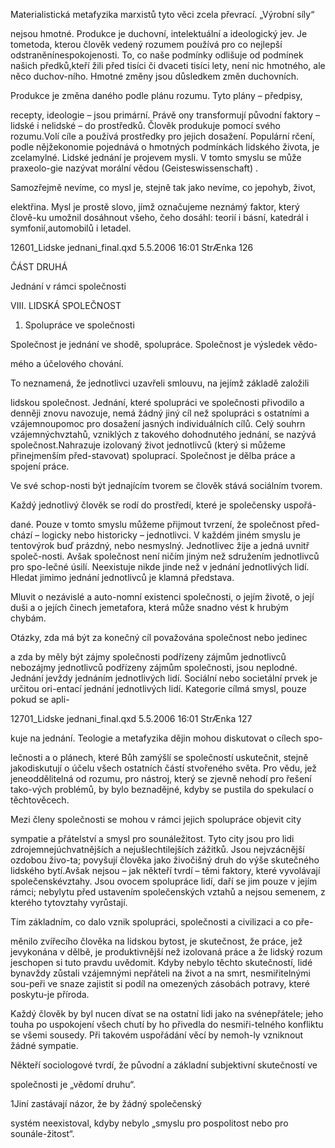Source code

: 
Materialistická metafyzika marxistů tyto věci zcela převrací. „Výrobní síly“

nejsou hmotné. Produkce je duchovní, intelektuální a ideologický jev. Je tometoda, kterou člověk vedený rozumem používá pro co nejlepší odstraněnínespokojenosti. To, co naše podmínky odlišuje od podmínek našich předků,kteří žili před tisíci či dvaceti tisíci lety, není nic hmotného, ale něco duchov-ního. Hmotné změny jsou důsledkem změn duchovních.

Produkce je změna daného podle plánu rozumu. Tyto plány – předpisy,

recepty, ideologie – jsou primární. Právě ony transformují původní faktory –lidské i nelidské – do prostředků. Člověk produkuje pomocí svého rozumu.Volí cíle a používá prostředky pro jejich dosažení. Populární rčení, podle nějžekonomie pojednává o hmotných podmínkách lidského života, je zcelamylné. Lidské jednání je projevem mysli. V tomto smyslu se může praxeolo-gie nazývat morální vědou (Geisteswissenschaft) .

Samozřejmě nevíme, co mysl je, stejně tak jako nevíme, co jepohyb, život,

elektřina. Mysl je prostě slovo, jímž označujeme neznámý faktor, který člově-ku umožnil dosáhnout všeho, čeho dosáhl: teorií i básní, katedrál i symfonií,automobilů i letadel.

12601_Lidske jednani_final.qxd 5.5.2006 16:01 StrÆnka 126

ČÁST DRUHÁ

Jednání v rámci společnosti

VIII. LIDSKÁ SPOLEČNOST

1. Spolupráce ve společnosti

Společnost je jednání ve shodě, spolupráce. Společnost je výsledek vědo-

mého a účelového chování.

To neznamená, že jednotlivci uzavřeli smlouvu, na jejímž základě založili

lidskou společnost. Jednání, které spolupráci ve společnosti přivodilo a denněji znovu navozuje, nemá žádný jiný cíl než spolupráci s ostatními a vzájemnoupomoc pro dosažení jasných individuálních cílů. Celý souhrn vzájemnýchvztahů, vzniklých z takového dohodnutého jednání, se nazývá společnost.Nahrazuje izolovaný život jednotlivců (který si můžeme přinejmenším před-stavovat) spoluprací. Společnost je dělba práce a spojení práce.

Ve své schop-nosti být jednajícím tvorem se člověk stává sociálním tvorem.

Každý jednotlivý člověk se rodí do prostředí, které je společensky uspořá-

dané. Pouze v tomto smyslu můžeme přijmout tvrzení, že společnost před-chází – logicky nebo historicky – jednotlivci. V každém jiném smyslu je tentovýrok buď prázdný, nebo nesmyslný. Jednotlivec žije a jedná uvnitř společ-nosti. Avšak společnost není ničím jiným než sdružením jednotlivců pro spo-lečné úsilí. Neexistuje nikde jinde než v jednání jednotlivých lidí. Hledat jimimo jednání jednotlivců je klamná představa.

Mluvit o nezávislé a auto-nomní existenci společnosti, o jejím životě, o její duši a o jejích činech jemetafora, která může snadno vést k hrubým chybám.

Otázky, zda má být za konečný cíl považována společnost nebo jedinec

a zda by měly být zájmy společnosti podřízeny zájmům jednotlivců nebozájmy jednotlivců podřízeny zájmům společnosti, jsou neplodné. Jednání jevždy jednáním jednotlivých lidí. Sociální nebo societální prvek je určitou ori-entací jednání jednotlivých lidí. Kategorie cílmá smysl, pouze pokud se apli-

12701_Lidske jednani_final.qxd 5.5.2006 16:01 StrÆnka 127

kuje na jednání. Teologie a metafyzika dějin mohou diskutovat o cílech spo-

lečnosti a o plánech, které Bůh zamýšlí se společností uskutečnit, stejně jakodiskutují o účelu všech ostatních částí stvořeného světa. Pro vědu, jež jeneoddělitelná od rozumu, pro nástroj, který se zjevně nehodí pro řešení tako-vých problémů, by bylo beznadějné, kdyby se pustila do spekulací o těchtověcech.

Mezi členy společnosti se mohou v rámci jejich spolupráce objevit city

sympatie a přátelství a smysl pro sounáležitost. Tyto city jsou pro lidi zdrojemnejúchvatnějších a nejušlechtilejších zážitků. Jsou nejvzácnější ozdobou živo-ta; povyšují člověka jako živočišný druh do výše skutečného lidského bytí.Avšak nejsou – jak někteří tvrdí – těmi faktory, které vyvolávají společenskévztahy. Jsou ovocem spolupráce lidí, daří se jim pouze v jejím rámci; nebylytu před ustavením společenských vztahů a nejsou semenem, z kterého tytovztahy vyrůstají.

Tím základním, co dalo vznik spolupráci, společnosti a civilizaci a co pře-

měnilo zvířecího člověka na lidskou bytost, je skutečnost, že práce, jež jevykonána v dělbě, je produktivnější než izolovaná práce a že lidský rozum jeschopen si tuto pravdu uvědomit. Kdyby nebylo těchto skutečností, lidé bynavždy zůstali vzájemnými nepřáteli na život a na smrt, nesmiřitelnými sou-peři ve snaze zajistit si podíl na omezených zásobách potravy, které poskytu-je příroda.

Každý člověk by byl nucen dívat se na ostatní lidi jako na svénepřátele; jeho touha po uspokojení všech chutí by ho přivedla do nesmiři-telného konfliktu se všemi sousedy. Při takovém uspořádání věcí by nemoh-ly vzniknout žádné sympatie.

Někteří sociologové tvrdí, že původní a základní subjektivní skutečností ve

společnosti je „vědomí druhu“.

1Jiní zastávají názor, že by žádný společenský

systém neexistoval, kdyby nebylo „smyslu pro pospolitost nebo pro sounále-žitost“.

### Work request
From the records above, copy only the lines starting with the line that holds "1. Spolupráce ve společnosti" and going on through the line that holds "Ve své schop-nosti", exactly as written.

### Response box
1. Spolupráce ve společnosti

Společnost je jednání ve shodě, spolupráce. Společnost je výsledek vědo-

mého a účelového chování.

To neznamená, že jednotlivci uzavřeli smlouvu, na jejímž základě založili

lidskou společnost. Jednání, které spolupráci ve společnosti přivodilo a denněji znovu navozuje, nemá žádný jiný cíl než spolupráci s ostatními a vzájemnoupomoc pro dosažení jasných individuálních cílů. Celý souhrn vzájemnýchvztahů, vzniklých z takového dohodnutého jednání, se nazývá společnost.Nahrazuje izolovaný život jednotlivců (který si můžeme přinejmenším před-stavovat) spoluprací. Společnost je dělba práce a spojení práce.

Ve své schop-nosti být jednajícím tvorem se člověk stává sociálním tvorem.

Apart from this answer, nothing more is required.